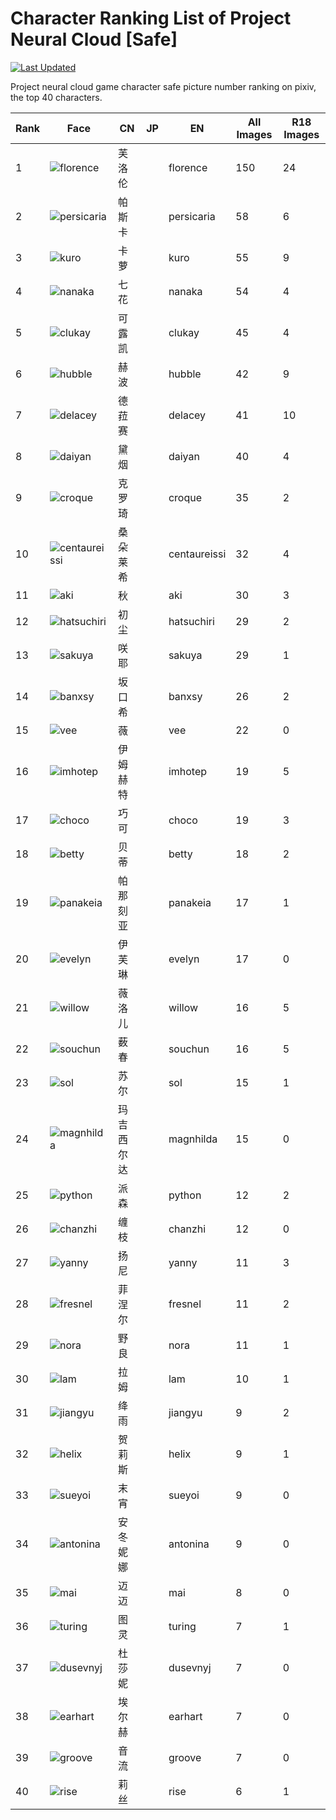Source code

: # Character Ranking List of Project Neural Cloud [Safe]

[![Last Updated](https://img.shields.io/endpoint?url=https://gist.githubusercontent.com/narugo1992/254442dea2e77cf46366df97f499242f/raw/data_last_update.json)](https://huggingface.co/datasets/deepghs/game_characters)

Project neural cloud game character safe picture number ranking on pixiv, the top 40 characters. 

|   Rank | Face                                            | CN    | JP   | EN           |   All Images |   R18 Images |
|--------|-------------------------------------------------|-------|------|--------------|--------------|--------------|
|      1 | ![florence](./images/logo_florence.png)         | 芙洛伦   |      | florence     |          150 |           24 |
|      2 | ![persicaria](./images/logo_persicaria.png)     | 帕斯卡   |      | persicaria   |           58 |            6 |
|      3 | ![kuro](./images/logo_kuro.png)                 | 卡萝    |      | kuro         |           55 |            9 |
|      4 | ![nanaka](./images/logo_nanaka.png)             | 七花    |      | nanaka       |           54 |            4 |
|      5 | ![clukay](./images/logo_clukay.png)             | 可露凯   |      | clukay       |           45 |            4 |
|      6 | ![hubble](./images/logo_hubble.png)             | 赫波    |      | hubble       |           42 |            9 |
|      7 | ![delacey](./images/logo_delacey.png)           | 德菈赛   |      | delacey      |           41 |           10 |
|      8 | ![daiyan](./images/logo_daiyan.png)             | 黛烟    |      | daiyan       |           40 |            4 |
|      9 | ![croque](./images/logo_croque.png)             | 克罗琦   |      | croque       |           35 |            2 |
|     10 | ![centaureissi](./images/logo_centaureissi.png) | 桑朵莱希  |      | centaureissi |           32 |            4 |
|     11 | ![aki](./images/logo_aki.png)                   | 秋     |      | aki          |           30 |            3 |
|     12 | ![hatsuchiri](./images/logo_hatsuchiri.png)     | 初尘    |      | hatsuchiri   |           29 |            2 |
|     13 | ![sakuya](./images/logo_sakuya.png)             | 咲耶    |      | sakuya       |           29 |            1 |
|     14 | ![banxsy](./images/logo_banxsy.png)             | 坂口希   |      | banxsy       |           26 |            2 |
|     15 | ![vee](./images/logo_vee.png)                   | 薇     |      | vee          |           22 |            0 |
|     16 | ![imhotep](./images/logo_imhotep.png)           | 伊姆赫特  |      | imhotep      |           19 |            5 |
|     17 | ![choco](./images/logo_choco.png)               | 巧可    |      | choco        |           19 |            3 |
|     18 | ![betty](./images/logo_betty.png)               | 贝蒂    |      | betty        |           18 |            2 |
|     19 | ![panakeia](./images/logo_panakeia.png)         | 帕那刻亚  |      | panakeia     |           17 |            1 |
|     20 | ![evelyn](./images/logo_evelyn.png)             | 伊芙琳   |      | evelyn       |           17 |            0 |
|     21 | ![willow](./images/logo_willow.png)             | 薇洛儿   |      | willow       |           16 |            5 |
|     22 | ![souchun](./images/logo_souchun.png)           | 薮春    |      | souchun      |           16 |            5 |
|     23 | ![sol](./images/logo_sol.png)                   | 苏尔    |      | sol          |           15 |            1 |
|     24 | ![magnhilda](./images/logo_magnhilda.png)       | 玛吉西尔达 |      | magnhilda    |           15 |            0 |
|     25 | ![python](./images/logo_python.png)             | 派森    |      | python       |           12 |            2 |
|     26 | ![chanzhi](./images/logo_chanzhi.png)           | 缠枝    |      | chanzhi      |           12 |            0 |
|     27 | ![yanny](./images/logo_yanny.png)               | 扬尼    |      | yanny        |           11 |            3 |
|     28 | ![fresnel](./images/logo_fresnel.png)           | 菲涅尔   |      | fresnel      |           11 |            2 |
|     29 | ![nora](./images/logo_nora.png)                 | 野良    |      | nora         |           11 |            1 |
|     30 | ![lam](./images/logo_lam.png)                   | 拉姆    |      | lam          |           10 |            1 |
|     31 | ![jiangyu](./images/logo_jiangyu.png)           | 绛雨    |      | jiangyu      |            9 |            2 |
|     32 | ![helix](./images/logo_helix.png)               | 贺莉斯   |      | helix        |            9 |            1 |
|     33 | ![sueyoi](./images/logo_sueyoi.png)             | 末宵    |      | sueyoi       |            9 |            0 |
|     34 | ![antonina](./images/logo_antonina.png)         | 安冬妮娜  |      | antonina     |            9 |            0 |
|     35 | ![mai](./images/logo_mai.png)                   | 迈迈    |      | mai          |            8 |            0 |
|     36 | ![turing](./images/logo_turing.png)             | 图灵    |      | turing       |            7 |            1 |
|     37 | ![dusevnyj](./images/logo_dusevnyj.png)         | 杜莎妮   |      | dusevnyj     |            7 |            0 |
|     38 | ![earhart](./images/logo_earhart.png)           | 埃尔赫   |      | earhart      |            7 |            0 |
|     39 | ![groove](./images/logo_groove.png)             | 音流    |      | groove       |            7 |            0 |
|     40 | ![rise](./images/logo_rise.png)                 | 莉丝    |      | rise         |            6 |            1 |
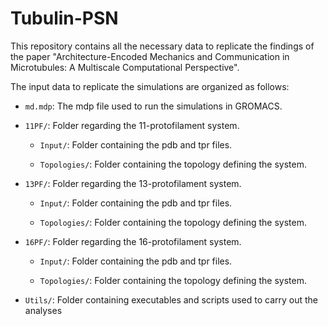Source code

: # Tubulin-PSN
This repository contains all the necessary data to replicate the findings of the paper "Architecture-Encoded Mechanics and Communication in
Microtubules: A Multiscale Computational Perspective".

The input data to replicate the simulations are organized as follows:
- `md.mdp`: The mdp file used to run the simulations in GROMACS.

- `11PF/`: Folder regarding the 11-protofilament system.

  - `Input/`: Folder containing the pdb and tpr files.

  - `Topologies/`: Folder containing the topology defining the system.

- `13PF/`: Folder regarding the 13-protofilament system.

  - `Input/`: Folder containing the pdb and tpr files.

  - `Topologies/`: Folder containing the topology defining the system.

- `16PF/`: Folder regarding the 16-protofilament system.

  - `Input/`: Folder containing the pdb and tpr files.

  - `Topologies/`: Folder containing the topology defining the system.

- `Utils/`: Folder containing executables and scripts used to carry out the analyses
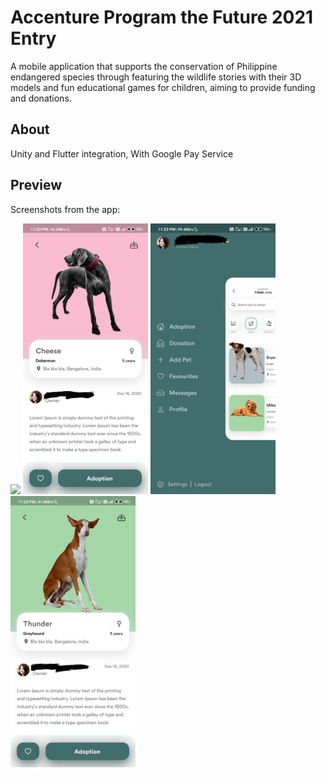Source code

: # Accenture Program the Future 2021 Entry

A mobile application that supports the conservation of Philippine endangered species through featuring the wildlife stories with their 3D models and fun educational games for children, aiming to provide funding and donations.


## About

Unity and Flutter integration, With Google Pay Service
## Preview

Screenshots from the app:

<img src="images/snapshots/1jpg" width = "200"></img>
<img src="images/s2.jpg" width = "200"></img>
<img src="images/s1.jpg" width = "200"></img>
<img src="images/s3.jpg" width = "200"></img>
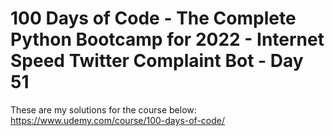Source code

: # 100 Days of Code - The Complete Python Bootcamp for 2022 - Internet Speed Twitter Complaint Bot - Day 51

These are my solutions for the course below:<br>
https://www.udemy.com/course/100-days-of-code/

=-=-=

Task statement
Please output every line of the listing as it stands, and omit its images.

Response area
Source code

: # Character Ranking List of Project Neural Cloud [Safe]

[![Last Updated](https://img.shields.io/endpoint?url=https://gist.githubusercontent.com/narugo1992/254442dea2e77cf46366df97f499242f/raw/data_last_update.json)](https://huggingface.co/datasets/deepghs/game_characters)

Project neural cloud game character safe picture number ranking on pixiv, the top 40 characters. 

|   Rank | Face                                            | CN    | JP   | EN           |   All Images |   R18 Images |
|--------|-------------------------------------------------|-------|------|--------------|--------------|--------------|
|      1 | ![florence](./images/logo_florence.png)         | 芙洛伦   |      | florence     |          150 |           24 |
|      2 | ![persicaria](./images/logo_persicaria.png)     | 帕斯卡   |      | persicaria   |           58 |            6 |
|      3 | ![kuro](./images/logo_kuro.png)                 | 卡萝    |      | kuro         |           55 |            9 |
|      4 | ![nanaka](./images/logo_nanaka.png)             | 七花    |      | nanaka       |           54 |            4 |
|      5 | ![clukay](./images/logo_clukay.png)             | 可露凯   |      | clukay       |           45 |            4 |
|      6 | ![hubble](./images/logo_hubble.png)             | 赫波    |      | hubble       |           42 |            9 |
|      7 | ![delacey](./images/logo_delacey.png)           | 德菈赛   |      | delacey      |           41 |           10 |
|      8 | ![daiyan](./images/logo_daiyan.png)             | 黛烟    |      | daiyan       |           40 |            4 |
|      9 | ![croque](./images/logo_croque.png)             | 克罗琦   |      | croque       |           35 |            2 |
|     10 | ![centaureissi](./images/logo_centaureissi.png) | 桑朵莱希  |      | centaureissi |           32 |            4 |
|     11 | ![aki](./images/logo_aki.png)                   | 秋     |      | aki          |           30 |            3 |
|     12 | ![hatsuchiri](./images/logo_hatsuchiri.png)     | 初尘    |      | hatsuchiri   |           29 |            2 |
|     13 | ![sakuya](./images/logo_sakuya.png)             | 咲耶    |      | sakuya       |           29 |            1 |
|     14 | ![banxsy](./images/logo_banxsy.png)             | 坂口希   |      | banxsy       |           26 |            2 |
|     15 | ![vee](./images/logo_vee.png)                   | 薇     |      | vee          |           22 |            0 |
|     16 | ![imhotep](./images/logo_imhotep.png)           | 伊姆赫特  |      | imhotep      |           19 |            5 |
|     17 | ![choco](./images/logo_choco.png)               | 巧可    |      | choco        |           19 |            3 |
|     18 | ![betty](./images/logo_betty.png)               | 贝蒂    |      | betty        |           18 |            2 |
|     19 | ![panakeia](./images/logo_panakeia.png)         | 帕那刻亚  |      | panakeia     |           17 |            1 |
|     20 | ![evelyn](./images/logo_evelyn.png)             | 伊芙琳   |      | evelyn       |           17 |            0 |
|     21 | ![willow](./images/logo_willow.png)             | 薇洛儿   |      | willow       |           16 |            5 |
|     22 | ![souchun](./images/logo_souchun.png)           | 薮春    |      | souchun      |           16 |            5 |
|     23 | ![sol](./images/logo_sol.png)                   | 苏尔    |      | sol          |           15 |            1 |
|     24 | ![magnhilda](./images/logo_magnhilda.png)       | 玛吉西尔达 |      | magnhilda    |           15 |            0 |
|     25 | ![python](./images/logo_python.png)             | 派森    |      | python       |           12 |            2 |
|     26 | ![chanzhi](./images/logo_chanzhi.png)           | 缠枝    |      | chanzhi      |           12 |            0 |
|     27 | ![yanny](./images/logo_yanny.png)               | 扬尼    |      | yanny        |           11 |            3 |
|     28 | ![fresnel](./images/logo_fresnel.png)           | 菲涅尔   |      | fresnel      |           11 |            2 |
|     29 | ![nora](./images/logo_nora.png)                 | 野良    |      | nora         |           11 |            1 |
|     30 | ![lam](./images/logo_lam.png)                   | 拉姆    |      | lam          |           10 |            1 |
|     31 | ![jiangyu](./images/logo_jiangyu.png)           | 绛雨    |      | jiangyu      |            9 |            2 |
|     32 | ![helix](./images/logo_helix.png)               | 贺莉斯   |      | helix        |            9 |            1 |
|     33 | ![sueyoi](./images/logo_sueyoi.png)             | 末宵    |      | sueyoi       |            9 |            0 |
|     34 | ![antonina](./images/logo_antonina.png)         | 安冬妮娜  |      | antonina     |            9 |            0 |
|     35 | ![mai](./images/logo_mai.png)                   | 迈迈    |      | mai          |            8 |            0 |
|     36 | ![turing](./images/logo_turing.png)             | 图灵    |      | turing       |            7 |            1 |
|     37 | ![dusevnyj](./images/logo_dusevnyj.png)         | 杜莎妮   |      | dusevnyj     |            7 |            0 |
|     38 | ![earhart](./images/logo_earhart.png)           | 埃尔赫   |      | earhart      |            7 |            0 |
|     39 | ![groove](./images/logo_groove.png)             | 音流    |      | groove       |            7 |            0 |
|     40 | ![rise](./images/logo_rise.png)                 | 莉丝    |      | rise         |            6 |            1 |
Source code

: # Tubulin-PSN
This repository contains all the necessary data to replicate the findings of the paper "Architecture-Encoded Mechanics and Communication in
Microtubules: A Multiscale Computational Perspective".

The input data to replicate the simulations are organized as follows:
- `md.mdp`: The mdp file used to run the simulations in GROMACS.

- `11PF/`: Folder regarding the 11-protofilament system.

  - `Input/`: Folder containing the pdb and tpr files.

  - `Topologies/`: Folder containing the topology defining the system.

- `13PF/`: Folder regarding the 13-protofilament system.

  - `Input/`: Folder containing the pdb and tpr files.

  - `Topologies/`: Folder containing the topology defining the system.

- `16PF/`: Folder regarding the 16-protofilament system.

  - `Input/`: Folder containing the pdb and tpr files.

  - `Topologies/`: Folder containing the topology defining the system.

- `Utils/`: Folder containing executables and scripts used to carry out the analyses
Source code

: # Accenture Program the Future 2021 Entry

A mobile application that supports the conservation of Philippine endangered species through featuring the wildlife stories with their 3D models and fun educational games for children, aiming to provide funding and donations.


## About

Unity and Flutter integration, With Google Pay Service
## Preview

Screenshots from the app:

<img src="images/snapshots/1jpg" width = "200"></img>
<img src="images/s2.jpg" width = "200"></img>
<img src="images/s1.jpg" width = "200"></img>
<img src="images/s3.jpg" width = "200"></img>
Source code

: # 100 Days of Code - The Complete Python Bootcamp for 2022 - Internet Speed Twitter Complaint Bot - Day 51

These are my solutions for the course below:<br>
https://www.udemy.com/course/100-days-of-code/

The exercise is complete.